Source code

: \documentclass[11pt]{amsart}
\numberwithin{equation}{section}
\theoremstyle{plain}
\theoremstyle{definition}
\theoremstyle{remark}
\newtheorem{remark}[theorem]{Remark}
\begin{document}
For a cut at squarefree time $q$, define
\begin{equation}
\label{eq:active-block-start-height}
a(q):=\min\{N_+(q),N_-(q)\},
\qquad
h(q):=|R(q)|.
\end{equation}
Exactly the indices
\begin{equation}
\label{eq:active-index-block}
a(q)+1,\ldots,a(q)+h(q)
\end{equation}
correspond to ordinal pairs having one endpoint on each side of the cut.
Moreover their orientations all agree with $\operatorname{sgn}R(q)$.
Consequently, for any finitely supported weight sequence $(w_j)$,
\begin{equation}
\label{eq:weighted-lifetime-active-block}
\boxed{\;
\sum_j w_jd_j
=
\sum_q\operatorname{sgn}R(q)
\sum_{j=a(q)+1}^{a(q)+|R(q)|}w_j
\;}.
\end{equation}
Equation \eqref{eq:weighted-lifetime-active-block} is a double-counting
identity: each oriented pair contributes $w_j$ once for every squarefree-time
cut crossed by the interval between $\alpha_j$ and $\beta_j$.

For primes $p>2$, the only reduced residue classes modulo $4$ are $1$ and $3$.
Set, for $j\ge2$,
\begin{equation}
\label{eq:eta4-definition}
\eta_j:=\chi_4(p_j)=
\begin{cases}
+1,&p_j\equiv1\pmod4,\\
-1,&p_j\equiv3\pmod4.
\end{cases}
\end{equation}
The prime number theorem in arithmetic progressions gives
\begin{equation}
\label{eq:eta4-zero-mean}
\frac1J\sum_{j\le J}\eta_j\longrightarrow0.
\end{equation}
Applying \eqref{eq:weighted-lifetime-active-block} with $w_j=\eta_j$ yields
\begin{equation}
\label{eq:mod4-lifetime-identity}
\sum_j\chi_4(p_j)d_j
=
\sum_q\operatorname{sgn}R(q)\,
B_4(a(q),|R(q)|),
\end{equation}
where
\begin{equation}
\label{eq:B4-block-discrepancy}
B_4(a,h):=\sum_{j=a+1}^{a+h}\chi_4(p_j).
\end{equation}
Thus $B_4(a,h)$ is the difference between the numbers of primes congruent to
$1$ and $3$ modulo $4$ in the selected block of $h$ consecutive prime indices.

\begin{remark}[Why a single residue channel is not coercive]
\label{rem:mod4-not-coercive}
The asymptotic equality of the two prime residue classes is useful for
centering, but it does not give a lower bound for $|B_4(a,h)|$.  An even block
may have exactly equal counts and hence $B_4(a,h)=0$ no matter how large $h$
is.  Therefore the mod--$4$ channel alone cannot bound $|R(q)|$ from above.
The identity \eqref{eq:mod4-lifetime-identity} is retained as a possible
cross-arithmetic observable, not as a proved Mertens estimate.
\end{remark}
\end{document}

Aim of the task: Filter the listing above so that only lines holding the word "channel" remain, and report those lines.

Result for this exercise:
\begin{remark}[Why a single residue channel is not coercive]
is.  Therefore the mod--$4$ channel alone cannot bound $|R(q)|$ from above.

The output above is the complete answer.